On June 20, 2025, a U.S. district court in Texas approved a settlement of a class-action lawsuit over a pair of AT&T data breaches, one from 2019 and another from 2024. The court's schedule of events set Aug. 4, 2025, as the date potential claimants should have started receiving notices.
The court approved the appointment of Kroll Settlement Administration as the settlement's administrator. Kroll sent out mail and email notices to potential claimants and created a website, telecomdatasettlement.com, for people to submit their claims.
According to Kroll's website, people who do nothing will not receive any benefits from the settlement. In order to be compensated, a claimant must submit or postmark a claim form no later than Nov. 18, 2025. Those wishing to opt out or object to the settlement have until Oct. 17, 2025, to do so.
The two data breaches were essentially treated as separate settlements with separate groups of claimants drawing from separate pots of money. Victims of the 2019 data breach were called AT&T 1 Settlement Class. Victims of the 2024 data breach were called AT&T 2 Settlement Class. Some people were affected by both breaches; Kroll called these people Overlap Settlement Class Members. Claimants from each settlement class could receive money in one of two ways:
- Documented loss cash payment: Claimants who receive a documented loss cash payment may receive up to $5,000 from AT&T 1 Settlement Class and up to $2,500 from AT&T 2 Settlement Class. Claimants who receive this kind of payment from both classes can therefore receive up to $7,500. To receive one or more documented loss cash payment, a claimant must submit documentation that they have suffered cash losses that are fairly traceable to the corresponding AT&T data breaches. The same documentation cannot be used to support both cash loss claims.

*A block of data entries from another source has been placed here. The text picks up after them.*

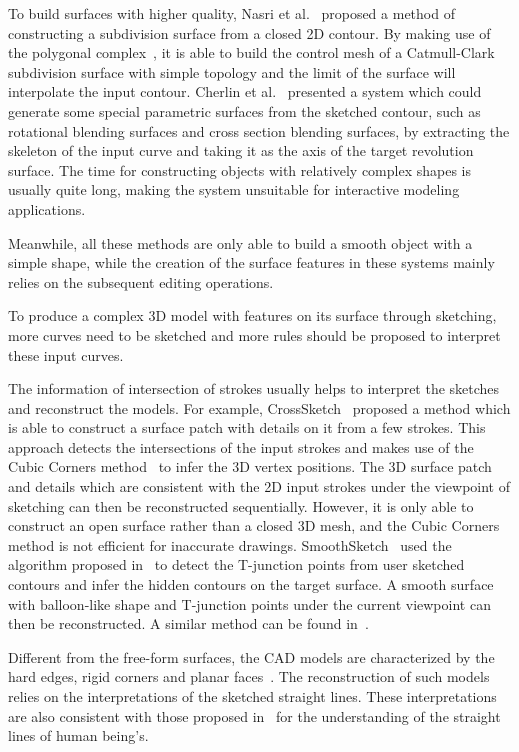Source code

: To build surfaces with higher quality,  Nasri et al.~\cite{NKS09}
proposed a method of constructing a subdivision surface from a
closed 2D contour. By making use of the polygonal
complex~\cite{NA00}, it is able to build the control mesh of a
Catmull-Clark subdivision surface with simple topology and the limit
of the surface will interpolate the input contour. Cherlin et
al.~\cite{CSSJ05} presented a system which could generate some
special parametric surfaces from the sketched contour, such as
rotational blending surfaces and cross section blending surfaces, by
extracting the skeleton of the input curve and taking it as the axis
of the target revolution surface. The time for constructing objects
with relatively complex shapes is usually quite long, making the
system unsuitable for interactive modeling applications.

Meanwhile, all these methods are only  able to build a smooth object
with a simple shape, while the creation of the surface features in
these systems mainly relies on the subsequent editing operations.

To produce a complex 3D model with features  on its surface through
sketching, more curves need to be sketched and more rules should be
proposed to interpret these input curves.

The information of intersection of strokes  usually helps to
interpret the sketches and reconstruct the models. For example,
CrossSketch~\cite{ASN07} proposed a method which is able to
construct a surface patch with details on it from a few strokes.
This approach detects the intersections of the input strokes and
makes use of the Cubic Corners method~\cite{DP1968} to infer the 3D
vertex positions. The 3D surface patch and details which are
consistent with the 2D input strokes under the viewpoint of
sketching can then be reconstructed sequentially. However, it is
only able to construct an open surface rather than a closed 3D mesh,
and the Cubic Corners method is not efficient for inaccurate
drawings. SmoothSketch~\cite{KH06} used the algorithm proposed
in~\cite{WH96} to detect the T-junction points from user sketched
contours and infer the hidden contours on the target surface. A
smooth surface with balloon-like shape and T-junction points under
the current viewpoint can then be reconstructed. A similar method
can be found in~\cite{CS07}.

Different from the free-form surfaces, the  CAD models are
characterized by the hard edges, rigid corners and planar
faces~\cite{OSSJ09}. The reconstruction of such models relies on the
interpretations of the sketched straight lines. These
interpretations are also consistent with those proposed
in~\cite{HD00} for the understanding of the straight lines of human
being's.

- Tier Cash Payment: Alternatively, those affected by the data breaches can claim tier cash payments, which is the usual class-action settlement payment determined based on the amount of money available to split to all claimants. There are three tiers of cash payment a claimant may receive this way. Tier 1 payments will go to victims of the first data breach whose Social Security numbers were included in the breach. These payments will be five times higher than the Tier 2 payments, which will go out to all other claimants for the first data breach. Tier 3 payments will go out to claimants of the second data breach.
Court documents showed the settlement for the first data breach was $149 million and the settlement for the second breach was $28 million
Kroll said it did not know the amount of money each tier cash payment claimant would receive at the time it sent out notices to potential claimants.